Pie plates are plastic rings placed against the spokes on the rear wheel of dérailleur equipped bicycles. They protect the wheel and derailleur against damage by preventing the chain or dérailleur from going into the spokes if the rear dérailleur is misadjusted. I once had to replace spokes, chain, derailleur and chainring for want of a spoke protector because my dérailleur hanger got bent in on the train.

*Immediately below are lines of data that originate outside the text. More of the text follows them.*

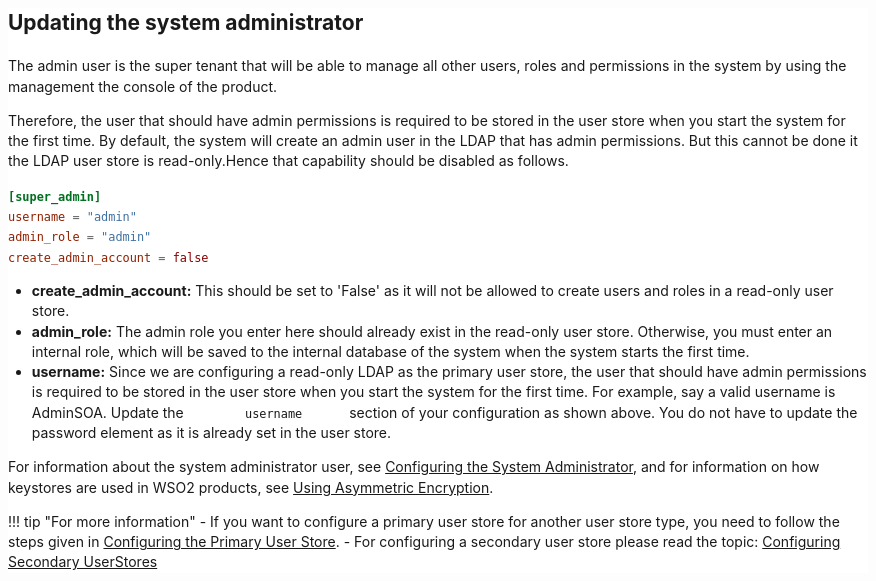 ## Updating the system administrator

The admin user is the super tenant that will be able to manage all other
users, roles and permissions in the system by using the management
the console of the product.

Therefore, the user that should have admin
permissions is required to be stored in the user store when you start
the system for the first time. By default, the system will create an admin
user in the LDAP that has admin permissions. But this cannot be done it the
LDAP user store is read-only.Hence that capability should be disabled as follows.

```toml
[super_admin]
username = "admin"
admin_role = "admin"
create_admin_account = false
```

-   **create_admin_account:** This should be set to 'False' as it will not be
    allowed to create users and roles in a read-only user store.
-   **admin_role:** The admin role you enter here should already
    exist in the read-only user store. Otherwise, you must enter an internal role, which will be saved to the internal database of the system when the system starts the first time.
-   **username:** Since we are configuring a read-only LDAP as the
    primary user store, the user that should have admin permissions is required to be stored in the user store when you start the system for the first time. For example, say a valid username is AdminSOA.
    Update the `         username       ` section of your configuration as shown above. You do not have to update the password element as it is already set in the user store.  

For information about the system administrator user, see
[Configuring the System
Administrator](../../setup/configuring-the-system-administrator), and for
information on how keystores are used in WSO2 products, see [Using
Asymmetric Encryption](../../administer/using-asymmetric-encryption).  

!!! tip "For more information"
    -   If you want to configure a primary user store for another user store type, you need to follow
        the steps given in [Configuring the Primary User
        Store](../../setup/configuring-the-primary-user-store).
    -   For configuring a secondary user store please read the topic: 
        [Configuring Secondary UserStores](../../setup/configuring-secondary-user-stores)


  
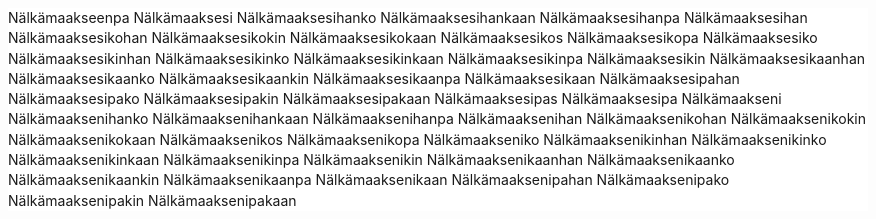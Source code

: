 Nälkämaakseenpa
Nälkämaaksesi
Nälkämaaksesihanko
Nälkämaaksesihankaan
Nälkämaaksesihanpa
Nälkämaaksesihan
Nälkämaaksesikohan
Nälkämaaksesikokin
Nälkämaaksesikokaan
Nälkämaaksesikos
Nälkämaaksesikopa
Nälkämaaksesiko
Nälkämaaksesikinhan
Nälkämaaksesikinko
Nälkämaaksesikinkaan
Nälkämaaksesikinpa
Nälkämaaksesikin
Nälkämaaksesikaanhan
Nälkämaaksesikaanko
Nälkämaaksesikaankin
Nälkämaaksesikaanpa
Nälkämaaksesikaan
Nälkämaaksesipahan
Nälkämaaksesipako
Nälkämaaksesipakin
Nälkämaaksesipakaan
Nälkämaaksesipas
Nälkämaaksesipa
Nälkämaakseni
Nälkämaaksenihanko
Nälkämaaksenihankaan
Nälkämaaksenihanpa
Nälkämaaksenihan
Nälkämaaksenikohan
Nälkämaaksenikokin
Nälkämaaksenikokaan
Nälkämaaksenikos
Nälkämaaksenikopa
Nälkämaakseniko
Nälkämaaksenikinhan
Nälkämaaksenikinko
Nälkämaaksenikinkaan
Nälkämaaksenikinpa
Nälkämaaksenikin
Nälkämaaksenikaanhan
Nälkämaaksenikaanko
Nälkämaaksenikaankin
Nälkämaaksenikaanpa
Nälkämaaksenikaan
Nälkämaaksenipahan
Nälkämaaksenipako
Nälkämaaksenipakin
Nälkämaaksenipakaan
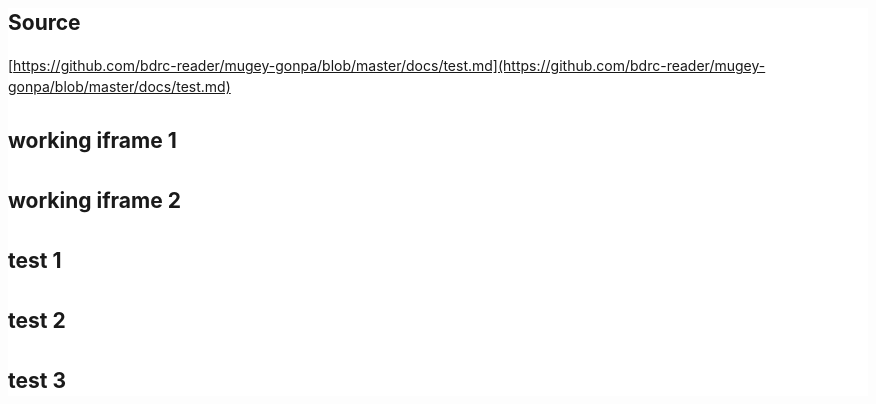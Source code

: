 ## Source

[https://github.com/bdrc-reader/mugey-gonpa/blob/master/docs/test.md](https://github.com/bdrc-reader/mugey-gonpa/blob/master/docs/test.md)


## working iframe 1

<iframe src="https://library.bdrc.io/scripts/embed-iframe.html?work=bdr:W22084&origin=website.com&lang=bo-x-ewts,sa-x-iast,zh-latn-pinyin"></iframe>

## working iframe 2


<iframe style="position:fixed;width:100%;height:100%;border:none;" src="https://library.bdrc.io/scripts/embed-iframe.html?work=bdr:W22084&origin=website.com"></iframe>



## test 1

<iframe
  style="position:fixed;width:100%;height:100%;border:none;"
  src="https://library.bdrc.io/scripts/embed-iframe.html?work=bdr:W22084&origin=website.com">
</iframe>


## test 2
<body style="margin:0px">
  <iframe
    style="position:fixed;width:100%;height:100%;border:none;"
    src="https://library.bdrc.io/scripts/embed-iframe.html?work=bdr:W22084&origin=website.com">
  </iframe>
</body>

## test 3

<div id="viewer" class="demo"></div>
<script src="https://library.bdrc.io/scripts/src/lib/mirador/mirador.js"></script>
<script src="https://cdn.jsdelivr.net/npm/@dbmdz/mirador-keyboardnavigation@1.1.0/keyboardNavigation.min.js"></script>      
<script src="https://cdn.jsdelivr.net/npm/lodash@4.17.11/lodash.min.js"></script>
<script src="https://cdn.jsdelivr.net/npm/requirejs@2.3.6/require.js"></script>
<script src="https://cdn.jsdelivr.net/npm/jsewts@1.0.2/src/jsewts.min.js"></script>
<script type="module" src="https://library.bdrc.io/scripts/src/lib/transliterators.js"></script>
<script type="module" src="https://library.bdrc.io/scripts/src/lib/miradorSetup.js"></script>
<script type="module">
  let miradorConfig, miradorSetUI
  async function init() {
     const urlParams = new URLSearchParams(window.location.search);
     const work = urlParams.get('work');
     let data = [
        { "collectionUri" : "https://presentation.bdrc.io/2.1.1/collection/wio:"+work, location:"" }
     ]
     let config = miradorConfig(data);
     window.Mirador( config )
     miradorSetUI();
  }
  let waiter = setInterval( async ()=>{        
     if(_ && window.moduleLoaded &&  window.moduleLoaded.JsEWTS && window.moduleLoaded.Sanscript && window.moduleLoaded.pinyin4js) { {
        clearInterval(waiter);
        miradorConfig = window.miradorConfig
        miradorSetUI  = window.miradorSetUI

If you ride a high end road bike, you're expected to fiddle with the limit screws like a tweaking meth user, so get rid of the pie plate. Ditto for fixed gears, singlespeeds and hub geared bikes, which have no need for spoke protectors. If you ride your bike for transportation, though, and your bike is flung against other bikes, crammed into closets, dropped on the sidewalk and you otherwise don't want to mess with the gear adjustments, keep that spoke protector in place.


ark said...

No! :)

SiouxGeonz said...

Snork... I think my pie plate on the fast hybrid got brittle and flaked off after 10,000 miles or so ;) we'll see how long hte one on the Dahon lasts!
But hey, I'm allowed to have one since I'm on a hybrid and a proud Fredwina :)

Guitar Ted said...

Just to let you know, these are most commonly referred to as "Cosmic Ray Deflectors" by a lot of wrenches. Owing to their redundancy if your set screws are properly adjusted.

Also, I find that most "CRD"'s are rather flimsy, too small, or so brittle that they are practically useless on the majority of rigs that come through our shop. So if you must use one, please have it properly sized or replaced as necessary. Otherwise the "phred factor" goes through the roof with these odd pieces of cycling gear.

Nathan said...

Yeah, that's one thing that BSNYC didn't address... was the faintest utility of them. I think they are one of the ugliest things on the bike, but if it ever saves me from a long walk home or unecessary repairs...

Sweet William said...

I have nice little bite marks in my spokes - the side effect of travelling by ferry where the crew man-handle everyone's bikes.

Even in the usual rounds of commuting and shopping my bike gets regularly dropped, bumped and thumped. And (usually) not by me!

I'd buy a Rohloff but the mortgage comes first.

Fritz said...

Ark: Yes! :-)

We all know Sue's about as Fred as they come.

G-Ted: I completely forgot to mention my 10 year old mountain bike, which is still equipped with its pie plate!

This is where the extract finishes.